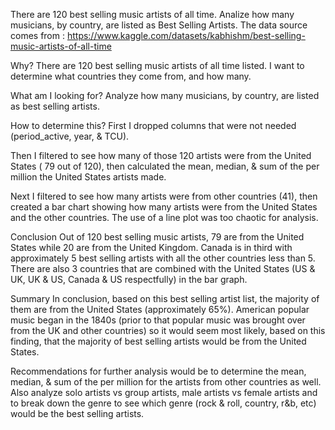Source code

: There are 120 best selling music artists of all time.
Analize how many musicians, by country, are listed as Best Selling Artists.
The data source comes from : https://www.kaggle.com/datasets/kabhishm/best-selling-music-artists-of-all-time


Why?
There are 120 best selling music artists of all time listed. I want to determine what countries they come from, and how many.

What am I looking for? 
Analyze how many musicians, by country, are listed as best selling artists.

How to determine this?
First I dropped columns that were not needed (period_active, year, & TCU).

Then I filtered to see how many of those 120 artists were from the United States ( 79 out of 120), then calculated the mean, median, & sum of the per million the United States artists made.

Next I filtered to see how many artists were from other countries (41), then created a bar chart showing how many artists were from the United States and the other countries.  The use of a line plot was too chaotic for analysis. 

Conclusion
Out of 120 best selling music artists, 79 are from the United States while 20  are from the United  Kingdom. Canada is in third with approximately 5 best selling artists with all the other countries less than 5.  There are also 3 countries that are combined with the United States (US & UK, UK & US, Canada & US respectfully) in the bar graph. 

Summary
In conclusion, based on this best selling artist list, the majority of them are from the United States (approximately 65%). American popular music began in the 1840s (prior to that popular music was brought over from the UK and other countries) so it would seem most likely, based on this finding, that the majority of best selling artists would be from the United States. 

Recommendations for further analysis would be to determine the mean, median, & sum of the per million for the artists from other countries as well. Also analyze solo artists vs group artists, male artists vs female artists and to break down the genre to see which genre (rock & roll, country,  r&b, etc) would be the best selling artists.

- **Task to complete**: Each line above gets copied exactly; leave the pictures out.

- **Task solution**:
Source code

: There are 120 best selling music artists of all time.
Analize how many musicians, by country, are listed as Best Selling Artists.
The data source comes from : https://www.kaggle.com/datasets/kabhishm/best-selling-music-artists-of-all-time


Why?
There are 120 best selling music artists of all time listed. I want to determine what countries they come from, and how many.

What am I looking for? 
Analyze how many musicians, by country, are listed as best selling artists.

How to determine this?
First I dropped columns that were not needed (period_active, year, & TCU).

Then I filtered to see how many of those 120 artists were from the United States ( 79 out of 120), then calculated the mean, median, & sum of the per million the United States artists made.

Next I filtered to see how many artists were from other countries (41), then created a bar chart showing how many artists were from the United States and the other countries.  The use of a line plot was too chaotic for analysis. 

Conclusion
Out of 120 best selling music artists, 79 are from the United States while 20  are from the United  Kingdom. Canada is in third with approximately 5 best selling artists with all the other countries less than 5.  There are also 3 countries that are combined with the United States (US & UK, UK & US, Canada & US respectfully) in the bar graph. 

Summary
In conclusion, based on this best selling artist list, the majority of them are from the United States (approximately 65%). American popular music began in the 1840s (prior to that popular music was brought over from the UK and other countries) so it would seem most likely, based on this finding, that the majority of best selling artists would be from the United States. 

Recommendations for further analysis would be to determine the mean, median, & sum of the per million for the artists from other countries as well. Also analyze solo artists vs group artists, male artists vs female artists and to break down the genre to see which genre (rock & roll, country,  r&b, etc) would be the best selling artists.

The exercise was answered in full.